Discussion Starter · #11 ·
You got it.

But gently does it.

If you up the boost too much without ignition timing control you run the risk of detonation.
Programmable ecu or Apex'i SITC required.

Discussion Starter · #12 ·
i have a sports ecu and a blitz sbc-id (tuesday), would this allow higher boost low down (like the extreme) safely, or would a fully mappable ecu be the only one up to the job.

when you say gently does it, what sort of parameters would you suggest??

thanks again

Discussion Starter · #13 ·
Sports ecu should do - but no-one in the English speaking world really seems to know exactly what is different in the mapping.

I don't know what boost level you are running at this engine speed. 315ft-lbs torque must be around 1.6 bar.
That's 425Nm - WRC cars are only around 500Nm.

For reliability I wouldn't run a road car over 1.6 bar. Possibly less - 1.4.
Too many evos sh*tting themselves.

Do you run a boost gauge? Does it fluctuate in this rev range or hold steady.
A drop of 0.1bar would cause this drop - alternatively - slipping on the RR rollers.
If it's a noticeable wobble in power delivery then tune it out with the boost controller - otherwise don't worry.
I think you're at the limits already for road car reliability.

Discussion Starter · #14 ·
i have a guage, and the boost is set to 1.3-1.4 with a restrictor (at the moment), it spikes to 1.5 (or more seeing as the HKS guage stops at 1.5).

i will see if it wobbles tonight.

thanks for you help


Discussion Starter · #15 ·
another question (sorry):

i have done the arp bolts, but would you recommend a uprated fuel pump at this level of performance, i know i keep asking this question all over the place, but the reply's are always different, what is your opinion

thanks again


Discussion Starter · #16 ·

Get your tuner to put a tester kit on the fuel pump to see how much it flows. To run 1,5 or 1,6 bars you should be flowing 4,5 bars at idle and 6 to 6,2 bars fuel pressure at max boost. If your OEM pump cant do it, rewire it. If that still doesnt flow enough, buy a pump.
I just bought a pump and regulator to be safe...

If you can, get a AVC-R instead of Blitz. Same functions but better screen. You cant see the Blitz display as well as the AVC-R. It dims nighttime too. Other than that. same thing. You can set boost, duty (selenoid opening time), overboost etc.
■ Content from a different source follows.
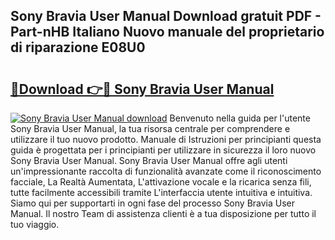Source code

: ## Sony Bravia User Manual Download gratuit PDF - Part-nHB Italiano Nuovo manuale del proprietario di riparazione E08U0

# <h2><a href="http://dff426k.blite.top/?on=Sony+Bravia+User+Manual">🔗Download 👉🔴 Sony Bravia User Manual</a></h2>

[![Sony Bravia User Manual download](https://i.imgur.com/lujVjoI.png)](http://dff426k.blite.top/?on=Sony+Bravia+User+Manual)
Benvenuto nella guida per l'utente Sony Bravia User Manual, la tua risorsa centrale per comprendere e utilizzare il tuo nuovo prodotto. Manuale di Istruzioni per principianti questa guida è progettata per i principianti per utilizzare in sicurezza il loro nuovo Sony Bravia User Manual. Sony Bravia User Manual offre agli utenti un'impressionante raccolta di funzionalità avanzate come il riconoscimento facciale, La Realtà Aumentata, L'attivazione vocale e la ricarica senza fili, tutte facilmente accessibili tramite L'interfaccia utente intuitiva e intuitiva. Siamo qui per supportarti in ogni fase del processo Sony Bravia User Manual. Il nostro Team di assistenza clienti è a tua disposizione per tutto il tuo viaggio.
Gear dependant.

Discussion Starter · #17 ·
Standard pump on a 6 is 150lph - but do the re-wire as this is at full voltage. (BTW lph|EQU|litres per hour)
Even 400hp is little over 130 lph so the stock pump is within range ( a bit marginal at this level).

Evo 4 was only 120lph - so needs upgrading above 320hp.
Evo 2-3 were only 100lph so need almost immediate upgrade with any tuning.
Evo 1 is only 80 lph - pass me the spanners!

Discussion Starter · #18 ·
Impressive degree of patience 2 type that lot out m8 :)

Just a couple of points 2 fill the thread out ,

Stress and reliability , when engines r modified 2 develop more power , heat and larger mechanical forces r 2 byproducts. Without attention , as power increases these 2 factors will reduce reliability over time and up 2 a certain point the reduction in reliability will not b noticed b4 1/ the owner sells the car , or 2/ something fails.
So minimise temperature increases and contain mechanical forces. That means bigger water and oil radiators , and tougher bolts and internals.

I reckon that up2 about 400 bhp and lbsft , an Evo engine will last an acceptable time without 2 much work , certainly pistons and rods etc seem 2 b up2 it , and except 4 track days the water and oil rads r ok 2.
Beyond this more attention is required 2 prevent premature failure.

The above assumes the engine is set up correctly as far as fueling , timing , boost control etc r concerned.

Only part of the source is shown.